Their name is supposed to suggest that they can "monitor" their clients'
trademarks, but not specifically by spying on Internet (or Tor) users'
web browsing.  It seems that one of their original lines of business was
letting companies know about trademark infringement on web sites, so that
MarkMonitor's customers could threaten to sue those web sites' operators.
They subsequently went into other more infrastructural lines of business.

There was an article a few years ago criticizing the large amount of
power that MarkMonitor has, but most of that power seems to have arisen
mainly because it's an infrastructure provider that some very popular
sites decided to sign up with for various purposes (primarily to register
Internet domain names, because MarkMonitor's domain name registration
services make it extremely difficult for somebody else to take over
control of a domain name illicitly).

The markmonitor.com HTTPS Everywhere rule is one of thousands of HTTPS
Everywhere rules, and its goal is solely to make sure that if you're
visiting a web page hosted at (or loading content from) markmonitor.com
itself, that your browser's connection to markmonitor.com's servers will
be a secure HTTPS connection instead of an insecure HTTP connection.  It
is not trying to give any additional information to those servers or to
cause your browser to connect to those servers when it would not
otherwise have done so.

(You can see the rule itself in the atlas link toward the beginning of
my message, and see that its effect is to rewrite some http:// links into
corresponding https:// links, just like other HTTPS Everywhere rules do.)

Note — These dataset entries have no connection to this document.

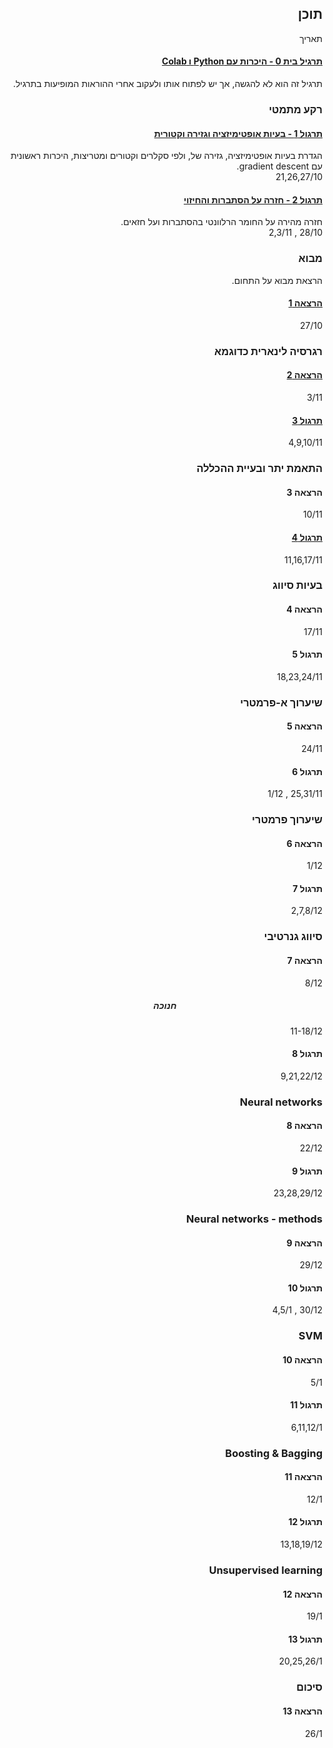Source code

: ---
---

<div dir="rtl">

## תוכן

<div class="table-of-content">
 <div><div></div><div>תאריך</div></div>
 <div>
   <div>
     <h4><a href="https://colab.research.google.com/github/technion046195/technion046195/blob/master/content/assignments/assignment_0_ex.ipynb" target="_blank">תרגיל בית 0 - היכרות עם Python ו Colab</a></h4>
     תרגיל זה הוא לא להגשה, אך יש לפתוח אותו ולעקוב אחרי ההוראות המופיעות בתרגיל.
   </div>
 </div>
 <h3>רקע מתמטי</h3>
 <div>
   <div>
     <h4><a href="/tutorial01/">תרגול 1 - בעיות אופטימיזציה וגזירה וקטורית</a></h4>
     הגדרת בעיות אופטימיזציה, גזירה של, ולפי סקלרים וקטורים ומטריצות, היכרות ראשונית עם gradient descent.
   </div><div>21,26,27/10</div>
   <div>
     <h4><a href="/tutorial02/">תרגול 2 - חזרה על הסתברות והחיזוי</a></h4>
     חזרה מהירה על החומר הרלוונטי בהסתברות ועל חזאים.
   </div><div>28/10 , 2,3/11</div>
 </div>
 <h3>מבוא</h3>
 הרצאת מבוא על התחום.
 <div>
   <div>
     <h4><a href="/lecture01/slides/">הרצאה 1</a></h4>
   </div><div>27/10</div>
 </div>
 <h3>רגרסיה לינארית כדוגמא</h3>
 <div>
   <div>
     <h4><a href="/lecture02/">הרצאה 2</a></h4>
   </div><div>3/11</div>
   <div>
     <h4><a href="/tutorial03/">תרגול 3</a></h4>
   </div><div>4,9,10/11</div>
 </div>
 <h3>התאמת יתר ובעיית ההכללה</h3>
 <div>
   <div>
     <h4><a class="disabled">הרצאה 3</a></h4>
   </div><div>10/11</div>
   <div>
     <h4><a href="/tutorial04/">תרגול 4</a></h4>
   </div><div>11,16,17/11</div>
 </div>
 <h3>בעיות סיווג</h3>
 <div>
   <div>
     <h4><a class="disabled">הרצאה 4</a></h4>
   </div><div>17/11</div>
   <div>
     <h4><a class="disabled">תרגול 5</a></h4>
   </div><div>18,23,24/11</div>
 </div>
 <h3>שיערוך א-פרמטרי</h3>
 <div>
   <div>
     <h4><a class="disabled">הרצאה 5</a></h4>
   </div><div>24/11</div>
   <div>
     <h4><a class="disabled">תרגול 6</a></h4>
   </div><div>25,31/11 , 1/12</div>
 </div>
 <h3>שיערוך פרמטרי</h3>
 <div>
   <div>
     <h4><a class="disabled">הרצאה 6</a></h4>
   </div><div>1/12</div>
   <div>
     <h4><a class="disabled">תרגול 7</a></h4>
   </div><div>2,7,8/12</div>
 </div>
 <h3>סיווג גנרטיבי</h3>
 <div>
   <div>
     <h4><a class="disabled">הרצאה 7</a></h4>
   </div><div>8/12</div>
   <div style="text-align:center">
     <h5> חנוכה </h5>
   </div><div>11-18/12</div>
   <div>
     <h4><a class="disabled">תרגול 8</a></h4>
   </div><div>9,21,22/12</div>
 </div>
 <h3>Neural networks</h3>
 <div>
   <div>
     <h4><a class="disabled">הרצאה 8</a></h4>
   </div><div>22/12</div>
   <div>
     <h4><a class="disabled">תרגול 9</a></h4>
   </div><div>23,28,29/12</div>
 </div>
 <h3>Neural networks - methods</h3>
 <div>
   <div>
     <h4><a class="disabled">הרצאה 9</a></h4>
   </div><div>29/12</div>
   <div>
     <h4><a class="disabled">תרגול 10</a></h4>
   </div><div>30/12 , 4,5/1</div>
 </div>
 <h3>SVM</h3>
 <div>
   <div>
     <h4><a class="disabled">הרצאה 10</a></h4>
   </div><div>5/1</div>
   <div>
     <h4><a class="disabled">תרגול 11</a></h4>
   </div><div>6,11,12/1</div>
 </div>
 <h3>Boosting & Bagging</h3>
 <div>
   <div>
     <h4><a class="disabled">הרצאה 11</a></h4>
   </div><div>12/1</div>
   <div>
     <h4><a class="disabled">תרגול 12</a></h4>
   </div><div>13,18,19/12</div>
 </div>
 <h3>Unsupervised learning</h3>
 <div>
   <div>
     <h4><a class="disabled">הרצאה 12</a></h4>
   </div><div>19/1</div>
   <div>
     <h4><a class="disabled">תרגול 13</a></h4>
   </div><div>20,25,26/1</div>
 </div>
 <h3>סיכום</h3>
 <div>
   <div>
     <h4><a class="disabled">הרצאה 13</a></h4>
   </div><div>26/1</div>
 </div>
</div>

</div>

Having HTTPS Everywhere rules that relate to a site does not necessarily
mean that your browser has ever visited that site or will ever visit
that site.  We've tried to make this clear because many of the rules
do relate to controversial or unpopular sites, or sites that somebody
could disagree with or be unhappy about in some way.  Each rule just
tries to make your connection more secure if and when you as the end
user of HTTPS Everywhere decide to visit a site that loads content from
the servers in question.

You can disable the markmonitor.com HTTPS Everywhere rule from within the
Enable/Disable Rules menu -- but that won't stop your web browser from
loading things from markmonitor.com's servers if and when you visit pages
that refer to content that's hosted on those servers.  It will just stop
HTTPS Eveyrwhere from rewriting that access to take place over HTTPS URLs.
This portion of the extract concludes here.